С появлением Федора (Набоков сначала думает называть его «князь», но потом вычеркивает), читателю становится понятно, как много лет прошло со времени действия «Дара». Набоков отводит более двух страниц подробному описанию внешности этого сорокалетнего человека — его волос, лица, осанки, платья. Он создает литературный портрет талантливого писателя, как бы увиденного в первый раз глазами постороннего человека, или кого-то, кто знаком с ним только по его произведениям. И подчеркивается, какое неприятное впечатление он обычно производил при первом знакомстве, «особенно по каким-то причинам на тех, кто был без ума от его книг, его дара». Когда действие возобновляется, становится ясно, какое замечание вызвало первые слова Зины «О, нет. Книги, романы». Оказывается, Кострицкий считал, что Федор пишет политические трактаты. В последующем тексте основное внимание уделяется самоуглубленности Федора и его нежеланию увидеть сложность Зининого положения.

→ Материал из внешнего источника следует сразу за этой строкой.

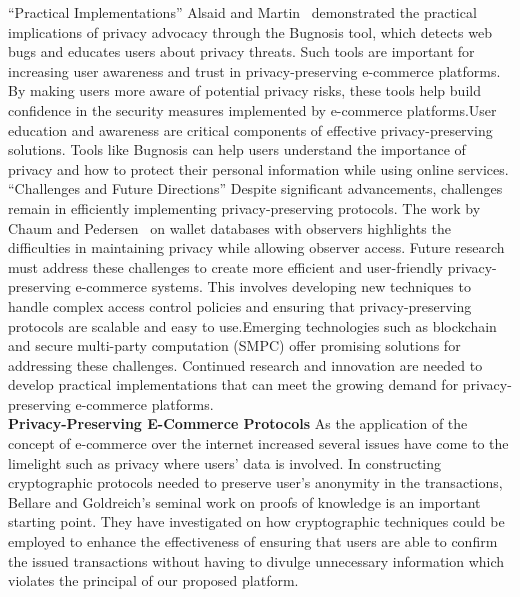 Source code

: \documentclass[12pt]{article}
\begin{document}
“Practical Implementations” Alsaid and Martin~\cite{Alsaid2002} demonstrated the practical implications of privacy advocacy through the Bugnosis tool, which detects web bugs and educates users about privacy threats. Such tools are important for increasing user awareness and trust in privacy-preserving e-commerce platforms. By making users more aware of potential privacy risks, these tools help build confidence in the security measures implemented by e-commerce platforms.User education and awareness are critical components of effective privacy-preserving solutions. Tools like Bugnosis can help users understand the importance of privacy and how to protect their personal information while using online services.\\



“Challenges and Future Directions” Despite significant advancements, challenges remain in efficiently implementing privacy-preserving protocols. The work by Chaum and Pedersen ~\cite{Chaum1992}on wallet databases with observers highlights the difficulties in maintaining privacy while allowing observer access. Future research must address these challenges to create more efficient and user-friendly privacy-preserving e-commerce systems. This involves developing new techniques to handle complex access control policies and ensuring that privacy-preserving protocols are scalable and easy to use.Emerging technologies such as blockchain and secure multi-party computation (SMPC) offer promising solutions for addressing these challenges. Continued research and innovation are needed to develop practical implementations that can meet the growing demand for privacy-preserving e-commerce platforms.\\

\textbf{Privacy-Preserving E-Commerce Protocols}
As the application of the concept of e-commerce over the internet increased several issues have come to the limelight such as privacy where users’ data is involved. In constructing cryptographic protocols needed to preserve user’s anonymity in the transactions, Bellare and Goldreich’s seminal work on proofs of knowledge is an important starting point. They have investigated on how cryptographic techniques could be employed to enhance the effectiveness of ensuring that users are able to confirm the issued transactions without having to divulge unnecessary information which violates the principal of our proposed platform.~\cite{Bellare2007}\\
\end{document}

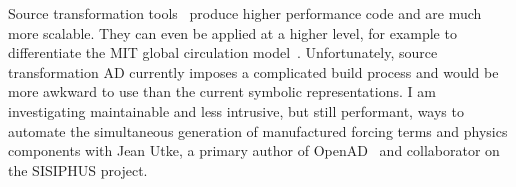 Source transformation tools~\citep{bischof1997adic,utke2008openad} produce higher performance code and are much more scalable.
They can even be applied at a higher level, for example to differentiate the MIT global circulation model~\citep{heimbach2005efficient}.
Unfortunately, source transformation AD currently imposes a complicated build process and would be more awkward to use than the current symbolic representations.
I am investigating maintainable and less intrusive, but still performant, ways to automate the simultaneous generation of manufactured forcing terms and physics components with Jean Utke, a primary author of OpenAD~\citep{openad-userman,utke2004openad} and collaborator on the SISIPHUS project.

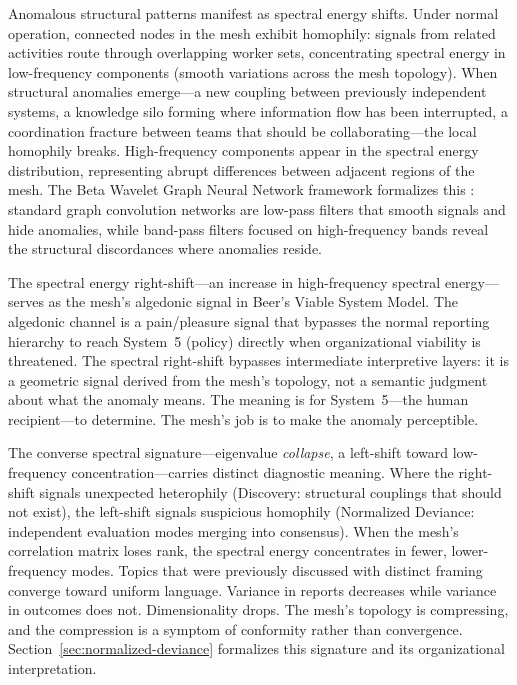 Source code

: \documentclass[11pt,a4paper]{article}
\begin{document}
Anomalous structural patterns manifest as spectral energy shifts. Under normal operation, connected nodes in the mesh exhibit homophily: signals from related activities route through overlapping worker sets, concentrating spectral energy in low-frequency components (smooth variations across the mesh topology). When structural anomalies emerge---a new coupling between previously independent systems, a knowledge silo forming where information flow has been interrupted, a coordination fracture between teams that should be collaborating---the local homophily breaks. High-frequency components appear in the spectral energy distribution, representing abrupt differences between adjacent regions of the mesh. The Beta Wavelet Graph Neural Network framework formalizes this \citep{tang2022}: standard graph convolution networks are low-pass filters that smooth signals and hide anomalies, while band-pass filters focused on high-frequency bands reveal the structural discordances where anomalies reside.

The spectral energy right-shift---an increase in high-frequency spectral energy---serves as the mesh's algedonic signal in Beer's Viable System Model. The algedonic channel is a pain/pleasure signal that bypasses the normal reporting hierarchy to reach System~5 (policy) directly when organizational viability is threatened. The spectral right-shift bypasses intermediate interpretive layers: it is a geometric signal derived from the mesh's topology, not a semantic judgment about what the anomaly means. The meaning is for System~5---the human recipient---to determine. The mesh's job is to make the anomaly perceptible.

The converse spectral signature---eigenvalue \emph{collapse}, a left-shift toward low-frequency concentration---carries distinct diagnostic meaning. Where the right-shift signals unexpected heterophily (Discovery: structural couplings that should not exist), the left-shift signals suspicious homophily (Normalized Deviance: independent evaluation modes merging into consensus). When the mesh's correlation matrix loses rank, the spectral energy concentrates in fewer, lower-frequency modes. Topics that were previously discussed with distinct framing converge toward uniform language. Variance in reports decreases while variance in outcomes does not. Dimensionality drops. The mesh's topology is compressing, and the compression is a symptom of conformity rather than convergence. Section~\ref{sec:normalized-deviance} formalizes this signature and its organizational interpretation.
\end{document}
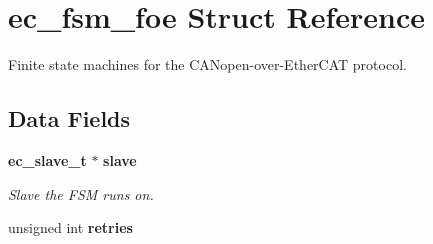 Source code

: \section{ec\-\_\-fsm\-\_\-foe Struct Reference}
\label{structec__fsm__foe}


Finite state machines for the C\-A\-Nopen-\/over-\/\-Ether\-C\-A\-T protocol.  


\subsection*{Data Fields}
\begin{DoxyCompactItemize}
\item 
{\bf ec\-\_\-slave\-\_\-t} $\ast$ {\bf slave}
\begin{DoxyCompactList}\small\item\em Slave the F\-S\-M runs on. \end{DoxyCompactList}\item 
unsigned int {\bf retries}\label{structec__fsm__foe_a265053a6c277b9bf66c2a28489385d13}


\end{DoxyCompactItemize}

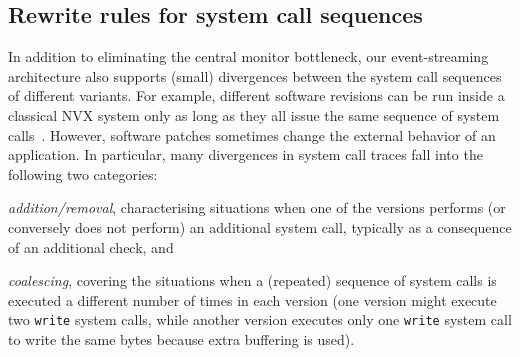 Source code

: 



\subsection{Rewrite rules for system call sequences}
\label{sec:rw}

In addition to eliminating the central monitor bottleneck, our
event-streaming architecture also supports (small) divergences between
the system call sequences of different variants.  For example,
different software revisions can be run inside a classical NVX
system only as long as they all issue the same sequence of system
calls~\cite{mx}.  However, software patches sometimes change the
external behavior of an application.  In particular, many divergences
in system call traces fall into the following two categories:
\begin{inparaenum}[(i)]
\item \emph{addition/removal}, characterising situations when one of
  the versions performs (or conversely does not perform) an additional
  system call, typically as a consequence of an additional check, and
\item \emph{coalescing}, covering the situations when a (repeated)
  sequence of system calls is executed a different number of times in
  each version (\eg one version might execute two \lstinline`write`
  system calls, while another version executes only one
  \lstinline`write` system call to write the same bytes because extra
  buffering is used).

\end{inparaenum}

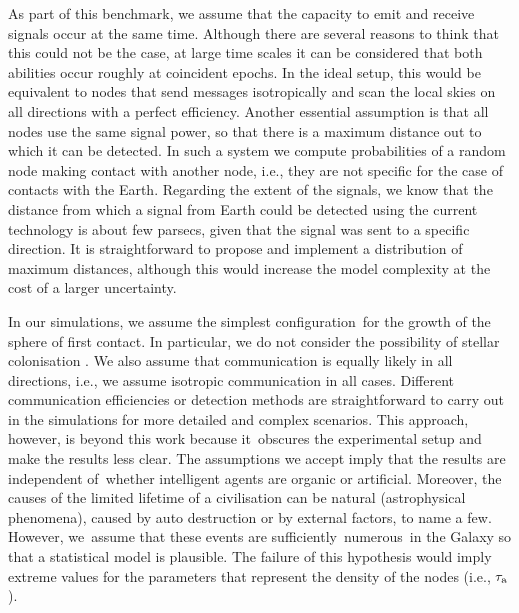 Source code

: \documentclass[crop]{CSLB}
\newcommand{\cetis}{nodes}
\begin{document}
As part of this benchmark, we assume that the capacity to emit and
receive signals occur at the same time.
%
Although there are several reasons to think that this could not be the
case, at large time scales it can be considered that both abilities
occur roughly at coincident epochs.
%
In the ideal setup, this would be equivalent to nodes that send
messages isotropically and scan the local skies on all directions with
a perfect efficiency.
%
Another essential assumption is that all \cetis{} use the same signal
power, so that there is a maximum distance out to which it can be
detected.
%
In such a system we compute probabilities of a random node making
contact with another node, i.e., they are not specific for the case of
contacts with the Earth.
%
Regarding the extent of the signals, we know that the distance from
which a signal from Earth could be detected using the current
technology is about few parsecs, given that the signal was sent to a
specific direction.
%
It is straightforward to propose and implement a distribution of
maximum distances, although this would increase the model complexity
at the cost of a larger uncertainty.



In our simulations, we assume the simplest configuration for the
growth of the sphere of first contact.
%
In particular, we do not consider the possibility of stellar
colonisation \citep[e.g.][]{newman_galactic_1981,
walters_interstellar_1980, starling_virulence_2013,
barlow_galactic_2012, jeong_large_2000, maccone_mathematical_2011}.
%
We also assume that communication is equally likely in all directions,
i.e., we assume isotropic communication in all cases.
%
Different communication efficiencies or detection methods are
straightforward to carry out in the simulations for more detailed and
complex scenarios.
%
This approach, however, is beyond this work because it obscures the
experimental setup and make the results less clear.
%
The assumptions we accept imply that the results are independent
of whether intelligent agents are organic or artificial.
%
Moreover, the causes of the limited lifetime of a civilisation can be
natural (astrophysical phenomena), caused by auto destruction or by
external factors, to name a few.
%
However, we assume that these events are sufficiently numerous in the
Galaxy so that a statistical model is plausible. The failure of this
hypothesis would imply extreme values for the parameters that
represent the density of the nodes (i.e., $\tau_{\rm a}$).
\end{document}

Когда Зина представляет его Кострицкому, мысли Федора сосредоточены на чем-то другом, на картине летнего вечера за полуоткрытым окном. Он вернулся домой после неудачного дня, занятого какими-то киносъемками, с единственным желанием — сесть за стол и писать. Обнаружив в доме незнакомца, он ведет себя с Зиной резко, грубо и уходит, оставив ее одну заглаживать неловкость шаткими извинениями, что ему было необходимо в аптеку. В конце эпизода Кострицкий просит Зину одолжить ему несколько франков, его речь неожиданно переходит от политической риторики к наигранной фамильярности: «Хочу вас, кузина, подковать на десять франчей»[476]. Она роется в сумочке в поисках мелких монет, и он в конце концов уходит, напоследок обещая как-нибудь пригласить ее и Федора в кафе, «и мы потолкуем по-настоящему».
Подобный краткий пересказ не может передать самого интересного в этом отрывке — того, как Набоков ведет повествование попеременно с точек зрения разных героев и автора. Разговор Зины и Кострицкого создает квази-драматическое обрамление появления и ухода Федора. С его приходом раздваивается перспектива повествования. Он привносит свой внутренний взгляд — вид цвета и узоры за окном, и хочет закрыться от нежелательной реальности — Зины/Кострицкого и писать; но его внешнее поведение и грубость описываются не только с точки зрения Зины или авторского третьего лица — одновременно показано, что Федор сам все это осознает. Он испытывает сочувствие к попавшей в затруднительное положение Зине и в то же время не считается с ней. Яснее всего это выражено в том месте рассказа, где Зина оставляет Кострицкого и приходит к Федору на кухню:
«Простите, пожалуйста», — обратилась она к Кострицкому и той же скользящей, голенастой [sic!] походкой, которая у нее была пятнадцать лет тому назад и так же сгибая узкую спину, пошла к мужу: «Что тебе?»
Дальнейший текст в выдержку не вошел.